JP4441762B2 - 2-cycle engine cylinder manufacturing method and manufacturing apparatus - Google Patents

Description

  The present invention relates to a manufacturing method and apparatus for improving productivity of a cylinder used in a two-cycle engine.

Conventionally, there is a die casting method as a method for manufacturing a cylinder for a two-cycle engine. As an example of this method, a split mold that forms the outer shape of the cylinder, a base that is disposed under the split mold and has a passage mold piece for forming a scavenging passage, and a cylinder bore that is inserted into the split mold. A core body for forming a scavenging port, a slider inserted inside the core body so as to be movable in the axial direction, and a core piece for forming a scavenging port attached to the tip of the core body and moving forward and backward in the radial direction of the core body There is one using a manufacturing apparatus provided with (Patent Document 1). In this manufacturing apparatus, the core body is inserted into the split mold, and a slider provided on the core body is moved in the axial direction of the core body so that the core piece extends outward in the radial direction of the core body.

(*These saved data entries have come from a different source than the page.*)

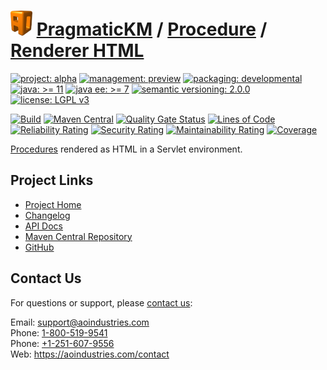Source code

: # [<img src="ao-logo.png" alt="AO Logo" width="35" height="40">](https://github.com/ao-apps) [PragmaticKM](https://github.com/ao-apps/pragmatickm) / [Procedure](https://github.com/ao-apps/pragmatickm-procedure) / [Renderer HTML](https://github.com/ao-apps/pragmatickm-procedure-renderer-html)

[![project: alpha](https://pragmatickm.com/ao-badges/project-alpha.svg)](https://aoindustries.com/life-cycle#project-alpha)
[![management: preview](https://pragmatickm.com/ao-badges/management-preview.svg)](https://aoindustries.com/life-cycle#management-preview)
[![packaging: developmental](https://pragmatickm.com/ao-badges/packaging-developmental.svg)](https://aoindustries.com/life-cycle#packaging-developmental)  
[![java: &gt;= 11](https://pragmatickm.com/ao-badges/java-11.svg)](https://docs.oracle.com/en/java/javase/11/)
[![java ee: &gt;= 7](https://pragmatickm.com/ao-badges/javaee-7.svg)](https://docs.oracle.com/javaee/7/)
[![semantic versioning: 2.0.0](https://pragmatickm.com/ao-badges/semver-2.0.0.svg)](http://semver.org/spec/v2.0.0.html)
[![license: LGPL v3](https://pragmatickm.com/ao-badges/license-lgpl-3.0.svg)](https://www.gnu.org/licenses/lgpl-3.0)

[![Build](https://github.com/ao-apps/pragmatickm-procedure-renderer-html/workflows/Build/badge.svg?branch=master)](https://github.com/ao-apps/pragmatickm-procedure-renderer-html/actions?query=workflow%3ABuild)
[![Maven Central](https://maven-badges.herokuapp.com/maven-central/com.pragmatickm/pragmatickm-procedure-renderer-html/badge.svg)](https://maven-badges.herokuapp.com/maven-central/com.pragmatickm/pragmatickm-procedure-renderer-html)
[![Quality Gate Status](https://sonarcloud.io/api/project_badges/measure?branch=master&project=com.pragmatickm%3Apragmatickm-procedure-renderer-html&metric=alert_status)](https://sonarcloud.io/dashboard?branch=master&id=com.pragmatickm%3Apragmatickm-procedure-renderer-html)
[![Lines of Code](https://sonarcloud.io/api/project_badges/measure?branch=master&project=com.pragmatickm%3Apragmatickm-procedure-renderer-html&metric=ncloc)](https://sonarcloud.io/component_measures?branch=master&id=com.pragmatickm%3Apragmatickm-procedure-renderer-html&metric=ncloc)  
[![Reliability Rating](https://sonarcloud.io/api/project_badges/measure?branch=master&project=com.pragmatickm%3Apragmatickm-procedure-renderer-html&metric=reliability_rating)](https://sonarcloud.io/component_measures?branch=master&id=com.pragmatickm%3Apragmatickm-procedure-renderer-html&metric=Reliability)
[![Security Rating](https://sonarcloud.io/api/project_badges/measure?branch=master&project=com.pragmatickm%3Apragmatickm-procedure-renderer-html&metric=security_rating)](https://sonarcloud.io/component_measures?branch=master&id=com.pragmatickm%3Apragmatickm-procedure-renderer-html&metric=Security)
[![Maintainability Rating](https://sonarcloud.io/api/project_badges/measure?branch=master&project=com.pragmatickm%3Apragmatickm-procedure-renderer-html&metric=sqale_rating)](https://sonarcloud.io/component_measures?branch=master&id=com.pragmatickm%3Apragmatickm-procedure-renderer-html&metric=Maintainability)
[![Coverage](https://sonarcloud.io/api/project_badges/measure?branch=master&project=com.pragmatickm%3Apragmatickm-procedure-renderer-html&metric=coverage)](https://sonarcloud.io/component_measures?branch=master&id=com.pragmatickm%3Apragmatickm-procedure-renderer-html&metric=Coverage)

[Procedures](https://github.com/ao-apps/pragmatickm-procedure) rendered as HTML in a Servlet environment.

## Project Links
* [Project Home](https://pragmatickm.com/procedure/renderer/html/)
* [Changelog](https://pragmatickm.com/procedure/renderer/html/changelog)
* [API Docs](https://pragmatickm.com/procedure/renderer/html/apidocs/)
* [Maven Central Repository](https://central.sonatype.com/artifact/com.pragmatickm/pragmatickm-procedure-renderer-html)
* [GitHub](https://github.com/ao-apps/pragmatickm-procedure-renderer-html)

## Contact Us
For questions or support, please [contact us](https://aoindustries.com/contact):

Email: [support@aoindustries.com](mailto:support@aoindustries.com)  
Phone: [1-800-519-9541](tel:1-800-519-9541)  
Phone: [+1-251-607-9556](tel:+1-251-607-9556)  
Web: https://aoindustries.com/contact
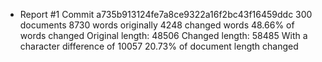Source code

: * Report #1 
Commit a735b913124fe7a8ce9322a16f2bc43f16459ddc
300 documents
8730 words originally
4248 changed words
48.66% of words changed
Original length: 48506
Changed length: 58485
With a character difference of 10057
20.73% of document length changed

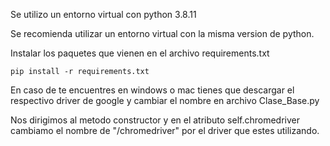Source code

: Se utilizo un entorno virtual con python 3.8.11 

Se recomienda utilizar un entorno virtual con la misma version de python.


Instalar los paquetes que vienen en el archivo requirements.txt

    pip install -r requirements.txt



En caso de te encuentres en windows o mac tienes que descargar el 
respectivo driver de google y cambiar el nombre en archivo Clase_Base.py

Nos dirigimos al metodo constructor y en el atributo self.chromedriver cambiamo el nombre de "/chromedriver" por el driver que estes utilizando.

Then, the tip of the core piece is brought into contact with the passage type piece of the base. After that, by injecting a molten metal such as aluminum from the spout provided in the split mold, the outer shape of the cylinder and the scavenging passage are formed between the split mold and the core body and the base, and at the same time by the core body. The inner periphery of the cylinder bore is formed, and a scavenging port for opening the scavenging passage to the cylinder bore is formed by a core piece advanced outward in the radial direction of the core body.
Japanese Patent Publication No.58-31461

  However, the above manufacturing method has a complicated apparatus. The core piece forming the scavenging port moves in the radial direction by contact with the inclined surface provided on the slider in conjunction with the movement of the slider in the axial direction. Since the contact force to the mold piece cannot be increased, the injection pressure of the molten metal injected into the split mold gate cannot be increased. When this injection pressure is increased, the core piece moves due to the pressure, and a gap is formed between the core piece and the passage-type piece, and burrs are generated. On the other hand, when the injection pressure is reduced, the molten metal is difficult to rotate around the entire cylinder having a complicated shape. In addition, the core piece and the supporting portion thereof are easily deformed by heat and adjustment thereof is difficult, so that productivity is lowered.

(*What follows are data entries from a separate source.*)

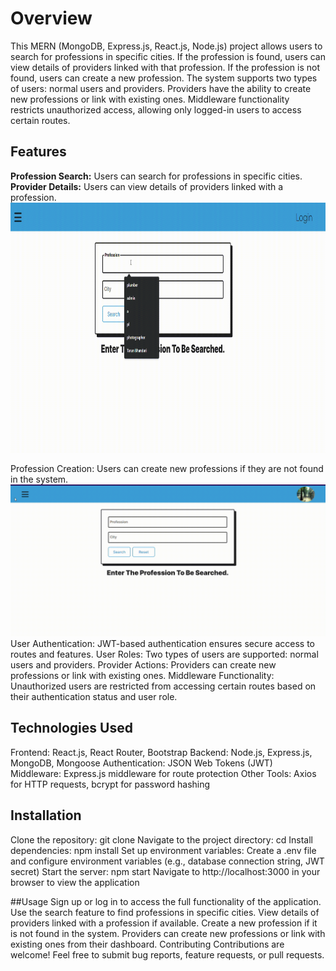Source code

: 
# Overview
This MERN (MongoDB, Express.js, React.js, Node.js) project allows users to search for professions in specific cities. If the profession is found, users can view details of providers linked with that profession. If the profession is not found, users can create a new profession. The system supports two types of users: normal users and providers. Providers have the ability to create new professions or link with existing ones. Middleware functionality restricts unauthorized access, allowing only logged-in users to access certain routes.

## Features
**Profession Search:** Users can search for professions in specific cities.
**Provider Details:** Users can view details of providers linked with a profession.
<img src="gifs/NormalSearch.gif" width="600" height="400" alt="Alt Text">


Profession Creation: Users can create new professions if they are not found in the system.
![Demo GIF](gifs/Create_Profession.gif)
User Authentication: JWT-based authentication ensures secure access to routes and features.
User Roles: Two types of users are supported: normal users and providers.
Provider Actions: Providers can create new professions or link with existing ones.
Middleware Functionality: Unauthorized users are restricted from accessing certain routes based on their authentication status and user role.

## Technologies Used
Frontend: React.js, React Router, Bootstrap
Backend: Node.js, Express.js, MongoDB, Mongoose
Authentication: JSON Web Tokens (JWT)
Middleware: Express.js middleware for route protection
Other Tools: Axios for HTTP requests, bcrypt for password hashing

## Installation
Clone the repository: git clone <repository-url>
Navigate to the project directory: cd <project-directory>
Install dependencies: npm install
Set up environment variables: Create a .env file and configure environment variables (e.g., database connection string, JWT secret)
Start the server: npm start
Navigate to http://localhost:3000 in your browser to view the application

##Usage
Sign up or log in to access the full functionality of the application.
Use the search feature to find professions in specific cities.
View details of providers linked with a profession if available.
Create a new profession if it is not found in the system.
Providers can create new professions or link with existing ones from their dashboard.
Contributing
Contributions are welcome! Feel free to submit bug reports, feature requests, or pull requests.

  Then, an object of this invention is to provide the manufacturing method and apparatus which can manufacture efficiently a favorable cylinder without a burr | flash.

  In order to achieve the above object, the present invention molds a cylinder having a partition wall between a cylinder bore whose one end in the axial direction is open and a scavenging passage having a scavenging port opened to the cylinder bore. A scavenging core that forms the scavenging passage, a plurality of port cores that form part of the scavenging port and cylinder bore, and a plurality of port cores inserted between the plurality of port cores A bore core forming the other part of the cylinder bore is prepared, and after the bore core is retracted in one of the axial directions of the cylinder bore, the plurality of port cores are retracted toward the axis of the cylinder bore. Open the mold.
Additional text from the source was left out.